= Orphan film =

Film that has been abandoned by its creator or copyright holder

An orphan film is a motion picture work that has been abandoned by its owner or copyright holder. The term may also refer to any film that has suffered neglect.

==History==
The exact origin of the term orphan film is unclear. By the 1990s, however, film archivists were commonly using this colloquialism to refer to motion pictures abandoned by their owners. Before the end of the decade, the phrase emerged as the governing metaphor for film preservation, first in the United States, then internationally. As early as October 1950, Industrial Marketing magazine referred to 16mm industrial sales movies as orphan films. Restoration expert Robert Gitt was quoted using the metaphor as early as 1992, to refer to silent-era films, newsreels, and kinescopes.

==Definition==
Historians, archivists, law-makers, and scholars define the term in both a narrow and a broad sense. A report from the Librarian of Congress, Film Preservation 1993, offered a first definition. As a category of so-called orphan works, orphan films are those “that lack either clear copyright holders or commercial potential” to pay for their preservation. However, a much wider group of works fall under the orphan rubric when the term is expanded to refer to all manner of films that have been neglected. The neglect might be physical (a deteriorated film print), commercial (an unreleased movie), cultural (censored footage), historical (a little-seen industrial production), or technical (footage from television commercials or music videos).
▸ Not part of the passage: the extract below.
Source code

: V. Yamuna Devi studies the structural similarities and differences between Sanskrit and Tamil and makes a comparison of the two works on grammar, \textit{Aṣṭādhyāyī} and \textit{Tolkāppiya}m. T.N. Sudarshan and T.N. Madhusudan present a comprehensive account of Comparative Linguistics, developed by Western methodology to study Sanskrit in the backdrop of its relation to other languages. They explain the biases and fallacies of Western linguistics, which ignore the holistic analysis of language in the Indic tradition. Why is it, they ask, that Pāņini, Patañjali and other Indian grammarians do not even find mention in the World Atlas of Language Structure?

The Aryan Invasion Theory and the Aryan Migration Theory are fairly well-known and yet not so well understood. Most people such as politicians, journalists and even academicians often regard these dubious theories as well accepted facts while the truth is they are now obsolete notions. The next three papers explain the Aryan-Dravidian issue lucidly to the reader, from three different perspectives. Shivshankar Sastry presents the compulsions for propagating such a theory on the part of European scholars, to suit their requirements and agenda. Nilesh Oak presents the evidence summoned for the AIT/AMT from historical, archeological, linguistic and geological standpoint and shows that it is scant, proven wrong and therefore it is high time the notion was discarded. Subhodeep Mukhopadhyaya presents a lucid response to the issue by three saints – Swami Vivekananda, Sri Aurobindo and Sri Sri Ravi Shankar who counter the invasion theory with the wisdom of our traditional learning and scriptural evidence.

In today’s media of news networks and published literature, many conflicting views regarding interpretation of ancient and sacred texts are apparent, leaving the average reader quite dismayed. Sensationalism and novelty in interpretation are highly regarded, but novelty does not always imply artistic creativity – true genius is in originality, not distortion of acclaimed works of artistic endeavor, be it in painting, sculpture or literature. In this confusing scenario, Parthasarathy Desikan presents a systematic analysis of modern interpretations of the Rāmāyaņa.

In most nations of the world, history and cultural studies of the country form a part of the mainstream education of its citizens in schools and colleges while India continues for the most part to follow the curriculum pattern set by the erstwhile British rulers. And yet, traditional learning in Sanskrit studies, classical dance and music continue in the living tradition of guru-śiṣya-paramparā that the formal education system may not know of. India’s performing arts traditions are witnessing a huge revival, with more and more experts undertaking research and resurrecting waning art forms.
This broader conception is typically illustrated by a list of orphaned genres or categories. In Redefining Film Preservation: A National Plan (1994), the Librarian of Congress enumerated newsreels, actuality footage, silent films, experimental works, home movies, independent fiction and documentary films, political commercials, amateur footage, along with advertising, educational, and industrial films as culturally significant orphans. To this, the National Film Preservation Foundation adds animation, ethnic films, anthropological footage, and fragments. (See "What Are Orphan Films" .)

Within a decade, the epithet was adopted by scholars and educators. In The Film Experience: An Introduction (2004), for example, Timothy Corrigan and Patricia White include a section on orphan films, defining them simply as "Any sort of films that have survived but have no commercial interests to pay the costs of their preservation."

Defined in this way, more films are orphans than not. Many are more accurately described as “footage,” recordings shot on celluloid but not intended to be completed works or theatrical releases. The millions of feet of home movies and newsreel outtakes alone outnumber the quantity of film stock used to make all of the feature films ever released by Hollywood studios.

==Movement==
The resurgent interest in these films is due to their value as cultural and historical artifacts. Documentarians, filmmakers, historians, curators, collectors and scholars have joined forces with archivists because they deem orphans not only historical documents, but also evidence of alternative, suppressed, minority or forgotten histories.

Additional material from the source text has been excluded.